Des weiteren ist eine Bestimmung des Begriffs Praxisbewertung notwendig. Gesetzliche Vorschriften gibt es dazu ebenso wenig wie feste Regeln in den einschlägigen Berufsordnungen. Es wird deshalb auf Empfehlungen der Berufsorganisationen, Literaturbeiträge und Rechtsprechungshinweise zurückgegriffen. Bei der Auswahl der zur Verfügung stehenden Methoden wurde in der Vergangenheit weniger auf die theoretisch ausgeprägten Ertragswert- bzw. DCF-Verfahren Bezug genommen, sondern vielmehr das hier dargestellte Umsatzwertverfahren für die Bewertung des Goodwill einer Freiberuflerpraxis präferiert. Der hiernach isoliert ermittelte immaterielle Praxiswert führt in Kombination mit dem ebenfalls getrennt ermittelten Vermögens-(Substanz-)wert zur Preisbestimmung.



Umsatzwertverfahren gängigste Methode beim "Kanzleiverkauf"

Das IdW zählt das Umsatzwertverfahren nicht zu den Bewertungsverfahren, sondern stuft es lediglich als vereinfachtes Preisfindungsverfahren ein. Dennoch kommt in der täglichen Bewertungspraxis ? insbesondere beim Bewertungsanlass "Kauf/Verkauf einer Steuerberatungs-, Anwalts- oder Arztpraxis" ? nicht das vermeintlich einzig zulässige Ertragswertverfahren, sondern das Umsatzwertverfahren zum Einsatz (vgl. Barthel, DStR 96, 1458). Hier wird gerade nicht auf die Ertragslage des Bewertungsobjektes abgestellt, sondern auf die beiden Komponenten "Goodwill" und "Substanzwert".



Anwendung des Umsatzwertverfahrens zur Ermittlung des Goodwill

Dieses Bewertungsverfahren ist einfach zu handhaben: Der Jahresnettoumsatz wird mit einem Berechnungsfaktor multipliziert. Die Höhe bestimmt sich nach den branchenüblichen Faktoren, die aus den in der Vergangenheit realisierten Veräußerungspreisen bei den Praxisverkäufen in dem jeweiligen Berufsstand abgeleitet werden. Der so ermittelte Goodwill stellt den Einstieg in konkrete Kaufpreisverhandlungen dar.

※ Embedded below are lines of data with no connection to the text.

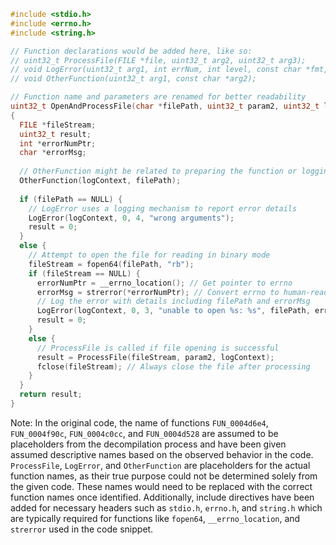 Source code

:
 ```c
#include <stdio.h>
#include <errno.h>
#include <string.h>

// Function declarations would be added here, like so:
// uint32_t ProcessFile(FILE *file, uint32_t arg2, uint32_t arg3);
// void LogError(uint32_t arg1, int errNum, int level, const char *fmt, ...);
// void OtherFunction(uint32_t arg1, const char *arg2);

// Function name and parameters are renamed for better readability
uint32_t OpenAndProcessFile(char *filePath, uint32_t param2, uint32_t logContext)
{
  FILE *fileStream;
  uint32_t result;
  int *errorNumPtr;
  char *errorMsg;
  
  // OtherFunction might be related to preparing the function or logging 
  OtherFunction(logContext, filePath);
  
  if (filePath == NULL) {
    // LogError uses a logging mechanism to report error details
    LogError(logContext, 0, 4, "wrong arguments");
    result = 0;
  }
  else {
    // Attempt to open the file for reading in binary mode
    fileStream = fopen64(filePath, "rb");
    if (fileStream == NULL) {
      errorNumPtr = __errno_location(); // Get pointer to errno
      errorMsg = strerror(*errorNumPtr); // Convert errno to human-readable error message
      // Log the error with details including filePath and errorMsg
      LogError(logContext, 0, 3, "unable to open %s: %s", filePath, errorMsg);
      result = 0;
    }
    else {
      // ProcessFile is called if file opening is successful
      result = ProcessFile(fileStream, param2, logContext);
      fclose(fileStream); // Always close the file after processing
    }
  }
  return result;
}
```

Note: In the original code, the name of functions `FUN_0004d6e4`, `FUN_0004f90c`, `FUN_0004c0cc`, and `FUN_0004d528` are assumed to be placeholders from the decompilation process and have been given assumed descriptive names based on the observed behavior in the code. `ProcessFile`, `LogError`, and `OtherFunction` are placeholders for the actual function names, as their true purpose could not be determined solely from the given code. These names would need to be replaced with the correct function names once identified. Additionally, include directives have been added for necessary headers such as `stdio.h`, `errno.h`, and `string.h` which are typically required for functions like `fopen64`, `__errno_location`, and `strerror` used in the code snippet.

Ermittlung des aussagefähigen Jahresnettoumsatzes als Berechnungsgröße

Zwischen Praxisabgeber und Erwerber sollte Einigkeit über die Qualität des übergehenden Umsatzes bestehen. Es kann nämlich der "übertragbare", der "nachhaltig erzielbare", der "übertragene realisierbare", der "durchschnittliche Umsatz der letzten drei bis fünf Jahre" oder der "um einen kalkulatorischen Unternehmerlohn (modifiziertes Ertragswertverfahren) gekürzte" Umsatz sein.



Der maßgebliche Umsatz ist auf den Übertragungsstichtag möglichst präzise zu ermitteln und darf nicht der von Zufälligkeiten bestimmte steuerliche Umsatz im Rahmen einer Einnahmen-Überschussrechnung gemäß § 4 Abs. 3 EStG sein. Vielmehr muss es sich um den normalisierten, periodisch abgegrenzten Jahresnettoumsatz handeln, von dem angenommen wird, dass er auch in Zukunft zu erzielen sein wird (vgl. Breidenbach, DStR 91, 49). Ausgangswert ist in der Regel der Umsatz der letzten 12 Monate vor dem Übertragungsstichtag. Dieser ist die Summe aus den Einzelumsätzen der Mandatsverhältnisse, nachgewiesen durch Mandantenübersichtslisten (bei Steuerberatern, Wirtschaftsprüfern, Rechtsanwälten und Notaren), durch Abrechnungsunterlagen der Kassen- bzw. Kassenzahnärztlichen Vereinigungen bei Ärzten und Zahnärzten oder Auftragsvertragswerken bei Ingenieuren.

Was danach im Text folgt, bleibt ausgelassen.